## EXERCISE PROMPT
The data below holds the lines to copy: everything from the line containing "three phases, each" to the line containing "and performance penalty", both ends included, set down exactly.

____ RECORDS FOR PROCESSING

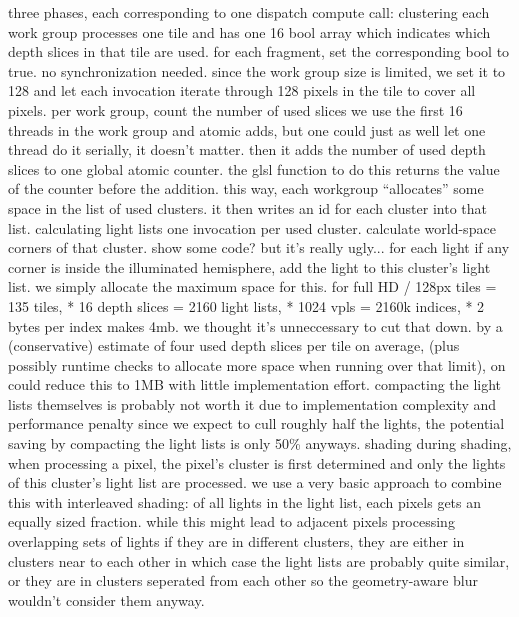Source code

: \begin{outline}
\1 three phases, each corresponding to one dispatch compute call:
\1 clustering
    \2 each work group processes one tile and has one 16 bool array which indicates which depth slices in that tile are used.
    \2 for each fragment, set the corresponding bool to true. no synchronization needed.
    \2 since the work group size is limited, we set it to 128 and let each invocation iterate through 128 pixels in the tile to cover all pixels.
    \2 per work group, count the number of used slices
        \3 we use the first 16 threads in the work group and atomic adds, but one could just as well let one thread do it serially, it doesn't matter.
    \2 then it adds the number of used depth slices to one global atomic counter. the glsl function to do this returns the value of the counter before the addition.
    \2 this way, each workgroup ``allocates'' some space in the list of used clusters. it then writes an id for each cluster into that list.
\1 calculating light lists
    \2 one invocation per used cluster.
    \2 calculate world-space corners of that cluster.
    \2 show some code? but it's really ugly...
    \2 for each light
        \3 if any corner is inside the illuminated hemisphere, add the light to this cluster's light list.
    \2 we simply allocate the maximum space for this.
        \3 for full HD / 128px tiles = 135 tiles, * 16 depth slices = 2160 light lists, * 1024 vpls = 2160k indices, * 2 bytes per index makes 4mb.
        \3 we thought it's unneccessary to cut that down.
        \3 by a (conservative) estimate of four used depth slices per tile on average, (plus possibly runtime checks to allocate more space when running over that limit), on could reduce this to 1MB with little implementation effort.
        \3 compacting the light lists themselves is probably not worth it due to implementation complexity and performance penalty
        \3 since we expect to cull roughly half the lights, the potential saving by compacting the light lists is only 50\% anyways.
\1 shading
    \2 during shading, when processing a pixel, the pixel's cluster is first determined and only the lights of this cluster's light list are processed.
    \2 we use a very basic approach to combine this with interleaved shading: of all lights in the light list, each pixels gets an equally sized fraction. while this might lead to adjacent pixels processing overlapping sets of lights if they are in different clusters, they are either in clusters near to each other in which case the light lists are probably quite similar, or they are in clusters seperated from each other so the geometry-aware blur wouldn't consider them anyway.


\end{outline}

________

## RESULT OF THE TASK
\1 three phases, each corresponding to one dispatch compute call:
\1 clustering
    \2 each work group processes one tile and has one 16 bool array which indicates which depth slices in that tile are used.
    \2 for each fragment, set the corresponding bool to true. no synchronization needed.
    \2 since the work group size is limited, we set it to 128 and let each invocation iterate through 128 pixels in the tile to cover all pixels.
    \2 per work group, count the number of used slices
        \3 we use the first 16 threads in the work group and atomic adds, but one could just as well let one thread do it serially, it doesn't matter.
    \2 then it adds the number of used depth slices to one global atomic counter. the glsl function to do this returns the value of the counter before the addition.
    \2 this way, each workgroup ``allocates'' some space in the list of used clusters. it then writes an id for each cluster into that list.
\1 calculating light lists
    \2 one invocation per used cluster.
    \2 calculate world-space corners of that cluster.
    \2 show some code? but it's really ugly...
    \2 for each light
        \3 if any corner is inside the illuminated hemisphere, add the light to this cluster's light list.
    \2 we simply allocate the maximum space for this.
        \3 for full HD / 128px tiles = 135 tiles, * 16 depth slices = 2160 light lists, * 1024 vpls = 2160k indices, * 2 bytes per index makes 4mb.
        \3 we thought it's unneccessary to cut that down.
        \3 by a (conservative) estimate of four used depth slices per tile on average, (plus possibly runtime checks to allocate more space when running over that limit), on could reduce this to 1MB with little implementation effort.
        \3 compacting the light lists themselves is probably not worth it due to implementation complexity and performance penalty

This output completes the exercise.